NNCLR

NNCLR is a self-supervised framework for visual representation learning that builds upon contrastive methods. It shares similarities with SimCLR, such as using two augmented views of the same image, projection and prediction heads, and a contrastive loss. However, it introduces key modifications:

Nearest Neighbor Replacement: Instead of directly comparing two augmented views of the same sample, NNCLR replaces each sample with its nearest neighbor in a support set (or memory bank). This increases semantic variation in the learned representations.
Symmetric Loss: The contrastive loss is made symmetric to improve training stability.
Architectural Adjustments: NNCLR employs different sizes for projection and prediction head layers compared to SimCLR.

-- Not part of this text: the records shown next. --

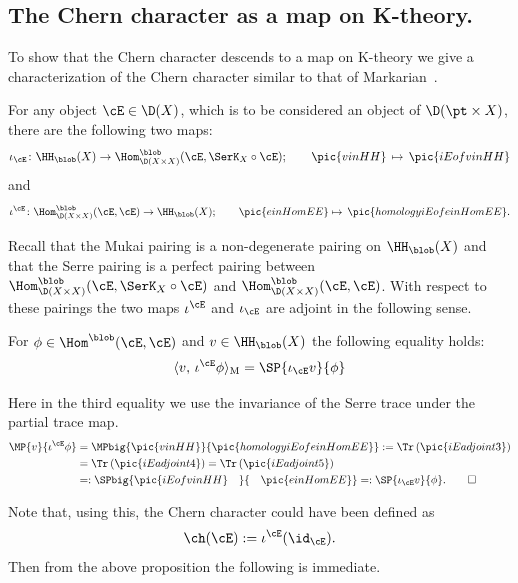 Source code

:  \subsection{The Chern character as a map on K-theory.}
\label{subsec:iotae}
To show that the Chern character descends to a map on K-theory we give
a characterization of the Chern character similar to that of
Markarian~\cite{Mar}.

For any object $\cE\in \D(X)$, which is to be considered an object of
$\D( \pt\times X)$, there are the following two maps:
\[\iota_\cE\colon \HH_\blob(X)\to \Hom_{\D(X\times X)}^\blob(\cE,\SerK_X\circ \cE);
\qquad\pic{vinHH}\,\mapsto \,\pic{iEofvinHH}\]
and
\[\iota^\cE\colon \Hom_{\D(X\times X)}^\blob(\cE,\cE)\to\HH_\blob(X);
\qquad\pic{einHomEE}\mapsto \,\pic{homologyiEofeinHomEE}. \]

Recall that the Mukai pairing is a non-degenerate pairing on $\HH_\blob(X)$ and that the Serre pairing is a perfect pairing between $\Hom_{\D(X\times X)}^\blob(\cE,\SerK_X\circ \cE)$
and $\Hom_{\D(X\times X)}^\blob(\cE,\cE)$.
 With respect to these pairings the two maps $\iota^\cE$ and
$\iota_\cE$ are adjoint in the following sense.

\begin{Proposition}\label{prop:iotasadjoint}
  For $\phi\in \Hom^\blob(\cE,\cE)$ and $v\in \HH_\blob(X)$ the
  following equality holds:
  \[\langle v,\, \iota^\cE\phi\rangle_{\rm M} =\SP{\iota_\cE v}{\phi}\]
\end{Proposition}

\begin{Proof}
  Here in the third equality we use the invariance of the Serre trace
  under the partial trace map.
  \begin{align*}
    \MP{v}{\iota^\cE\phi}&=
    \MPbig{\pic{vinHH}}{\pic{homologyiEofeinHomEE}}
    :=\Tr\left(\pic{iEadjoint3}\right)\\&=
    \Tr\left(\pic{iEadjoint4}\right)
    =\Tr\left(\pic{iEadjoint5}\right)\\
    &=: \SPbig{\pic{iEofvinHH}\quad}{\quad\pic{einHomEE}} =:\SP{\iota_\cE
      v}{\phi}.\qedhere
  \end{align*}
\end{Proof}
\noindent
Note that, using this, the Chern character could have been defined as
\[\ch(\cE):=\iota^\cE(\id_\cE).\]
Then from the above proposition the following is immediate.


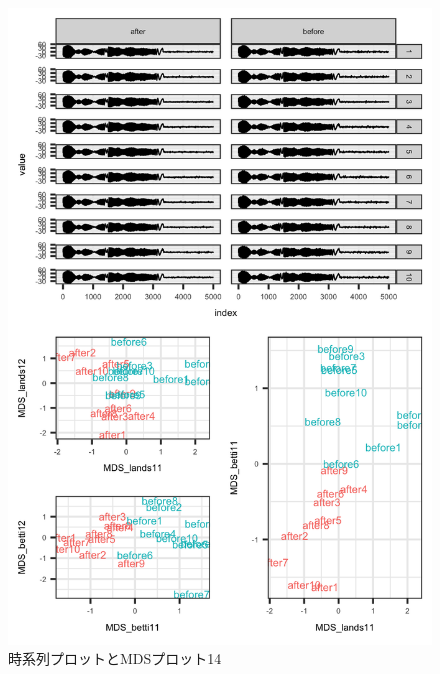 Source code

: \documentclass{jarticle}
\begin{document}
\begin{figure}[H]
	\begin{center}
		\includegraphics[width=15cm]{fig/MDS_plot14.png}
		\caption{時系列プロットとMDSプロット14}
		\label{fig:MDS_plot14}
	\end{center}
\end{figure}
\end{document}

These improvements result in significantly better performance across multiple self-supervised learning benchmarks. Compared to SimCLR and other self-supervised methods, NNCLR achieves:

Higher ImageNet linear evaluation accuracy.
Improved semi-supervised learning results.
Superior performance on transfer learning tasks, outperforming BYOL, SimCLR, and even supervised ImageNet pretraining in 8 out of 12 benchmarked cases.

Key Components

Data Augmentations: NNCLR applies the same transformations as SimCLR, including random cropping, resizing, color jittering, and Gaussian blur, to create diverse views of the same image.
Backbone: A convolutional neural network (typically ResNet) encodes augmented images into feature representations.
Projection Head: A multilayer perceptron (MLP) maps features into a contrastive space, improving representation learning.
Memory Bank: NNCLR maintains a first-in, first-out (FIFO) memory bank, storing past feature representations. Older features are gradually discarded, ensuring a large and diverse set approximating the full dataset.
Nearest Neighbor Sampling: Each feature representation is replaced by its nearest neighbor from the memory bank, introducing additional semantic variation beyond standard augmentations.
Contrastive Loss: NNCLR employs normalized temperature-scaled cross-entropy loss (NT-Xent), encouraging alignment between positive pairs and separation from negative pairs.

Good to Know

Optimized for CNNs: NNCLR is specifically designed for convolutional neural networks (CNNs), particularly ResNet. It is not recommended for transformer-based architectures.
Augmentation Robustness: Compared to SimCLR, NNCLR is less dependent on strong augmentations since nearest neighbor sampling introduces natural semantic variation. However, performance still benefits from well-chosen augmentations and larger batch sizes.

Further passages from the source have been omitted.